▶ _TASK DETAILS_
All of the records must be repeated exactly as they read.
--- --- ---
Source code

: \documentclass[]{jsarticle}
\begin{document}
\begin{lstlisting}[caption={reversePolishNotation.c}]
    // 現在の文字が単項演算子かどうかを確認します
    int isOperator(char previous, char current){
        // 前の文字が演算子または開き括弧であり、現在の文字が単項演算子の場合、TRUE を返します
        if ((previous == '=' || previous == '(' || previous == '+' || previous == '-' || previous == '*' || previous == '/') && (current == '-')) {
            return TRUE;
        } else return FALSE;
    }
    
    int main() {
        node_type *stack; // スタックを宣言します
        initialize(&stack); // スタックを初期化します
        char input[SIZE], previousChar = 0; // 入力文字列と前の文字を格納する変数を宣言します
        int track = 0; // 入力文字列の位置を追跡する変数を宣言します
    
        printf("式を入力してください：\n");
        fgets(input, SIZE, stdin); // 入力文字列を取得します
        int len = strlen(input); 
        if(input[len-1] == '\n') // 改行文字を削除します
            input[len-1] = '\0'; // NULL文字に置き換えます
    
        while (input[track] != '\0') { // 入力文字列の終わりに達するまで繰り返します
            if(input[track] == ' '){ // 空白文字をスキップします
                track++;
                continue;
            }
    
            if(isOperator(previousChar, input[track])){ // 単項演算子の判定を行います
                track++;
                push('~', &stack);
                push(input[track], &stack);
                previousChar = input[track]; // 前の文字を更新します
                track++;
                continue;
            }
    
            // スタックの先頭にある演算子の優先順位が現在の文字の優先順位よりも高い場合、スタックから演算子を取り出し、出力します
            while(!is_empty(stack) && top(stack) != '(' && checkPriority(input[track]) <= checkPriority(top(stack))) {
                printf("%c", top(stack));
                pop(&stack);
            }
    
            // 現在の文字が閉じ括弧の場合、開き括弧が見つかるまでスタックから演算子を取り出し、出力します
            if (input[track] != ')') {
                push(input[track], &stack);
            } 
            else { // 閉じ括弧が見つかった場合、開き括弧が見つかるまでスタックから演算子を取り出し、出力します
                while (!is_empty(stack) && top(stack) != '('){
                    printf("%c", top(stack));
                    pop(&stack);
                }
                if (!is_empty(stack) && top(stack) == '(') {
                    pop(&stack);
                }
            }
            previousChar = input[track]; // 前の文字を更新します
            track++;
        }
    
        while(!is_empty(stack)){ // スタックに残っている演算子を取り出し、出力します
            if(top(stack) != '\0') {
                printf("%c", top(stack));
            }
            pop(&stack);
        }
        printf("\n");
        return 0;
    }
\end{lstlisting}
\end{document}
--- --- ---
▶ _THE ANSWER_
Source code

: \documentclass[]{jsarticle}
\begin{document}
\begin{lstlisting}[caption={reversePolishNotation.c}]
    // 現在の文字が単項演算子かどうかを確認します
    int isOperator(char previous, char current){
        // 前の文字が演算子または開き括弧であり、現在の文字が単項演算子の場合、TRUE を返します
        if ((previous == '=' || previous == '(' || previous == '+' || previous == '-' || previous == '*' || previous == '/') && (current == '-')) {
            return TRUE;
        } else return FALSE;
    }
    
    int main() {
        node_type *stack; // スタックを宣言します
        initialize(&stack); // スタックを初期化します
        char input[SIZE], previousChar = 0; // 入力文字列と前の文字を格納する変数を宣言します
        int track = 0; // 入力文字列の位置を追跡する変数を宣言します
    
        printf("式を入力してください：\n");
        fgets(input, SIZE, stdin); // 入力文字列を取得します
        int len = strlen(input); 
        if(input[len-1] == '\n') // 改行文字を削除します
            input[len-1] = '\0'; // NULL文字に置き換えます
    
        while (input[track] != '\0') { // 入力文字列の終わりに達するまで繰り返します
            if(input[track] == ' '){ // 空白文字をスキップします
                track++;
                continue;
            }
    
            if(isOperator(previousChar, input[track])){ // 単項演算子の判定を行います
                track++;
                push('~', &stack);
                push(input[track], &stack);
                previousChar = input[track]; // 前の文字を更新します
                track++;
                continue;
            }
    
            // スタックの先頭にある演算子の優先順位が現在の文字の優先順位よりも高い場合、スタックから演算子を取り出し、出力します
            while(!is_empty(stack) && top(stack) != '(' && checkPriority(input[track]) <= checkPriority(top(stack))) {
                printf("%c", top(stack));
                pop(&stack);
            }
    
            // 現在の文字が閉じ括弧の場合、開き括弧が見つかるまでスタックから演算子を取り出し、出力します
            if (input[track] != ')') {
                push(input[track], &stack);
            } 
            else { // 閉じ括弧が見つかった場合、開き括弧が見つかるまでスタックから演算子を取り出し、出力します
                while (!is_empty(stack) && top(stack) != '('){
                    printf("%c", top(stack));
                    pop(&stack);
                }
                if (!is_empty(stack) && top(stack) == '(') {
                    pop(&stack);
                }
            }
            previousChar = input[track]; // 前の文字を更新します
            track++;
        }
    
        while(!is_empty(stack)){ // スタックに残っている演算子を取り出し、出力します
            if(top(stack) != '\0') {
                printf("%c", top(stack));
            }
            pop(&stack);
        }
        printf("\n");
        return 0;
    }
\end{lstlisting}
\end{document}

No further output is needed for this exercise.